Communication. “Tell your doctor everything,” says Robert Gillum, age 54. “If you’re not honest with your doctor, they really can’t create a plan or work with you on a plan.”
“Be transparent,” says LaTrischa Miles, age 61. “If you’re not truthful, that just hurts you. I encourage people to write things down in-between doctor visits. If you haven’t gotten all your questions answered, ask your top three to five questions and reschedule a follow-up appointment.”
Collaboration. “I’ve always worked collaboratively with my doctors,” Gillum explains. “I don’t do what they tell me to do. We look at my health together. They make suggestions, and we have a conversation.”
“It’s nice to have good chemistry with your doctor,” says Pat Migliore, age 68, “There’s no reason you should be afraid of your doctor. I expect my doctor to have an open mind and heart.”

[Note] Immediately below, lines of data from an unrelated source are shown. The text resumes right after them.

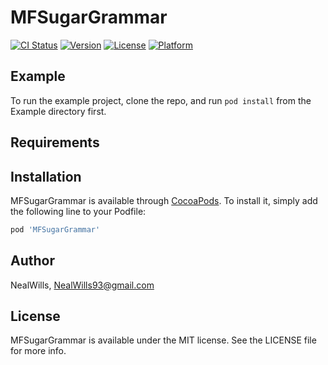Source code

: # MFSugarGrammar

[![CI Status](https://img.shields.io/travis/NealWills/MFSugarGrammar.svg?style=flat)](https://travis-ci.org/NealWills/MFSugarGrammar)
[![Version](https://img.shields.io/cocoapods/v/MFSugarGrammar.svg?style=flat)](https://cocoapods.org/pods/MFSugarGrammar)
[![License](https://img.shields.io/cocoapods/l/MFSugarGrammar.svg?style=flat)](https://cocoapods.org/pods/MFSugarGrammar)
[![Platform](https://img.shields.io/cocoapods/p/MFSugarGrammar.svg?style=flat)](https://cocoapods.org/pods/MFSugarGrammar)

## Example

To run the example project, clone the repo, and run `pod install` from the Example directory first.

## Requirements

## Installation

MFSugarGrammar is available through [CocoaPods](https://cocoapods.org). To install
it, simply add the following line to your Podfile:

```ruby
pod 'MFSugarGrammar'
```

## Author

NealWills, NealWills93@gmail.com

## License

MFSugarGrammar is available under the MIT license. See the LICENSE file for more info.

“It’s not just about what your doctor is going to recommend,” says Miles. “You need to have a partnership. Get more HIV education and learn to read your labs. If you have a great doctor, they are always going to do what is best for you. But what do you know about HIV, and how can you discuss that with your doctor and be in partnership?”
Trust. “Be able to trust the doctor that you work with,” Gillum says. “If you can’t, try to find somebody that fits. If I don’t feel like my doctor is listening to me or doesn’t have time for me, I find somebody that does.”
“Find a doctor that you can trust,” Migliore says. “I trust my doctor’s knowledge. I also trust that he is keeping up with what’s happening now and continuing his HIV education.”